What you have to do:
Determine the count of lines in the following entries that contain the string "cite". Write only the number.

The data:
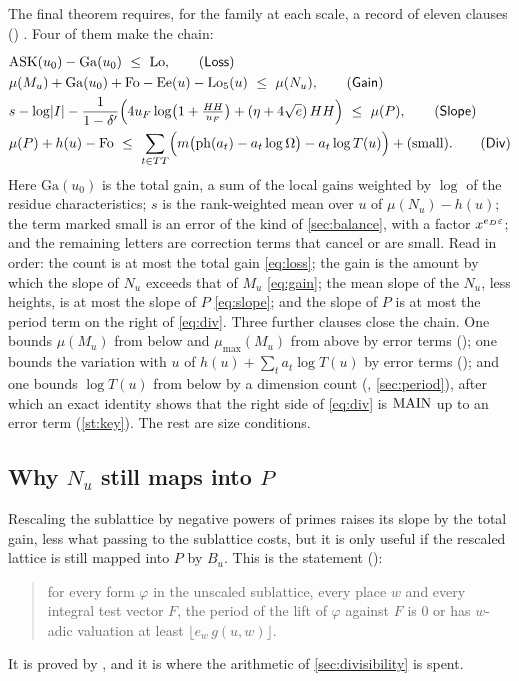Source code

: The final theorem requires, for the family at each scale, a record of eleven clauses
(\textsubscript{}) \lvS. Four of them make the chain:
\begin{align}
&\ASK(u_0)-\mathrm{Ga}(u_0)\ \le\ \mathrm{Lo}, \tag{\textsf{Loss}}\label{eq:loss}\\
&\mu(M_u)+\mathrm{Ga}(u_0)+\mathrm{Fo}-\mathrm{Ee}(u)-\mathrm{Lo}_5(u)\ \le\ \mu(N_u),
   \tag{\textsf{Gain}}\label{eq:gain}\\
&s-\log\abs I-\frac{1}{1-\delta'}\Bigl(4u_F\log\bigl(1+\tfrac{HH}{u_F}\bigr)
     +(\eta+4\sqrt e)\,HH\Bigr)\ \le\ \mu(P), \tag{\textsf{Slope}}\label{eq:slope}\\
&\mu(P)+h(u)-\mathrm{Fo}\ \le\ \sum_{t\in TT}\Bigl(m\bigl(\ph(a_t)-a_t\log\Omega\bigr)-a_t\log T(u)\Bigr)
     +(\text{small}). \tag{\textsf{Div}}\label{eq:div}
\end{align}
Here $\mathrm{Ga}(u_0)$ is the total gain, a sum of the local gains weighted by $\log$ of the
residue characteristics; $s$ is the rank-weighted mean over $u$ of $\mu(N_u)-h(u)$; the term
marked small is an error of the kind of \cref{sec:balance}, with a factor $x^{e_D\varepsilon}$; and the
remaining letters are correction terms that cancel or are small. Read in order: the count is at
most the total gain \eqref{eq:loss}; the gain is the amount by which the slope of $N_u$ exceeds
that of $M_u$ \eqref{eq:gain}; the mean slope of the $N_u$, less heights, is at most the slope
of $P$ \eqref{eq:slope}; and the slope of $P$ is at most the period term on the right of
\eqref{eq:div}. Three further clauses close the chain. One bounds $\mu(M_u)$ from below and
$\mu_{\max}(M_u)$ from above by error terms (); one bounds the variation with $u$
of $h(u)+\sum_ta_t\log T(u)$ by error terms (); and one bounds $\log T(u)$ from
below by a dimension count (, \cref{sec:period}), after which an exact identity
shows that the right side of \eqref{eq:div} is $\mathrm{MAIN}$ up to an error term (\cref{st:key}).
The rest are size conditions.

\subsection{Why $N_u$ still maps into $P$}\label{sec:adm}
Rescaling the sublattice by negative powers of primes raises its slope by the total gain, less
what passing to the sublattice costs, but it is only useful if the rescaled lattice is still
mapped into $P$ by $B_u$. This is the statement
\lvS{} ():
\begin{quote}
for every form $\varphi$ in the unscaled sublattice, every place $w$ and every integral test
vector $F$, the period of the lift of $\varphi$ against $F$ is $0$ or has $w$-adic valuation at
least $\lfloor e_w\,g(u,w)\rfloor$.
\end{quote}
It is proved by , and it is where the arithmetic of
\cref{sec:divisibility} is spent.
---
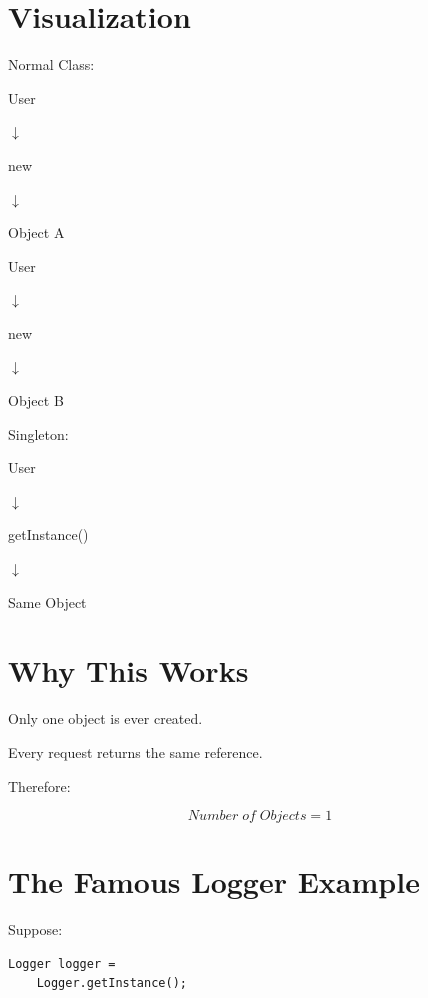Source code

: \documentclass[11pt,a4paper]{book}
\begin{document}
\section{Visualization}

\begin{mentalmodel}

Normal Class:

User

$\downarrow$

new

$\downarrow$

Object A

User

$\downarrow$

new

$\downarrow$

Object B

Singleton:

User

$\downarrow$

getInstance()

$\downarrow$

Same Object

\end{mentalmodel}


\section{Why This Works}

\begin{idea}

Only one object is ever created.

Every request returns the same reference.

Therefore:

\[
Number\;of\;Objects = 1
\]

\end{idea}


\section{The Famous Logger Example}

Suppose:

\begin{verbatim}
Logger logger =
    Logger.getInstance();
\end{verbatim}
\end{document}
* * *
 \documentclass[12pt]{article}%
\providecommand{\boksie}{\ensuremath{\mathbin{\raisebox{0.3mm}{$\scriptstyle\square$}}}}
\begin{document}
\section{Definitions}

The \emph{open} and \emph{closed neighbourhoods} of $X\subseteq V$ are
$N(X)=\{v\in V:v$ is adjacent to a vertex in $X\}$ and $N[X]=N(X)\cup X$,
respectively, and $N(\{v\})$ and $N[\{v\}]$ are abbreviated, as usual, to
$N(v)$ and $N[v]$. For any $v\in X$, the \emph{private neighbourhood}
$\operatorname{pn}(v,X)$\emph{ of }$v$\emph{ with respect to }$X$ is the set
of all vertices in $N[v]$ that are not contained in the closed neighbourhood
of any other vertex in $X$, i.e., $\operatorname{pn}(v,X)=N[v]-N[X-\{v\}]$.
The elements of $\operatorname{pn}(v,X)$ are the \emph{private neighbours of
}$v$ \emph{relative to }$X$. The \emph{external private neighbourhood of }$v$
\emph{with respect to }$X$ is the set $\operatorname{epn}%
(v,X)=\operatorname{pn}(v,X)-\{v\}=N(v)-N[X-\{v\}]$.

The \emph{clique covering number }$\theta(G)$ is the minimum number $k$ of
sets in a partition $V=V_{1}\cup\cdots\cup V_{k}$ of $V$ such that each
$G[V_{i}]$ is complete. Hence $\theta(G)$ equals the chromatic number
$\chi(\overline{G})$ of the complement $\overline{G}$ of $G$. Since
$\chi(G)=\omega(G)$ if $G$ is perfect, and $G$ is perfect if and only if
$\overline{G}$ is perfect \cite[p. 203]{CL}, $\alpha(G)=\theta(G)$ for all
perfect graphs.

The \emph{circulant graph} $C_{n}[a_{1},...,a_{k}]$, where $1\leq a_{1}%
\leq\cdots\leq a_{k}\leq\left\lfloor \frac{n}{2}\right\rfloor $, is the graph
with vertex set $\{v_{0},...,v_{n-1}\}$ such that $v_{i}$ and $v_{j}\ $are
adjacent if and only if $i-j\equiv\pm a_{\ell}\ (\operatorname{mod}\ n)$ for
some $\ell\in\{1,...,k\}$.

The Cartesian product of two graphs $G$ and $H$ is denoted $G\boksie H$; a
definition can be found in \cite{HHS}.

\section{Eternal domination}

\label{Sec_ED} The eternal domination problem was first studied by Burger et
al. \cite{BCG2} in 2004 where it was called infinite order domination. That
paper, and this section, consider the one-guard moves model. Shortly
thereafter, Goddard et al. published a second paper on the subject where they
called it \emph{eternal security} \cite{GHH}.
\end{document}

Final answer:
4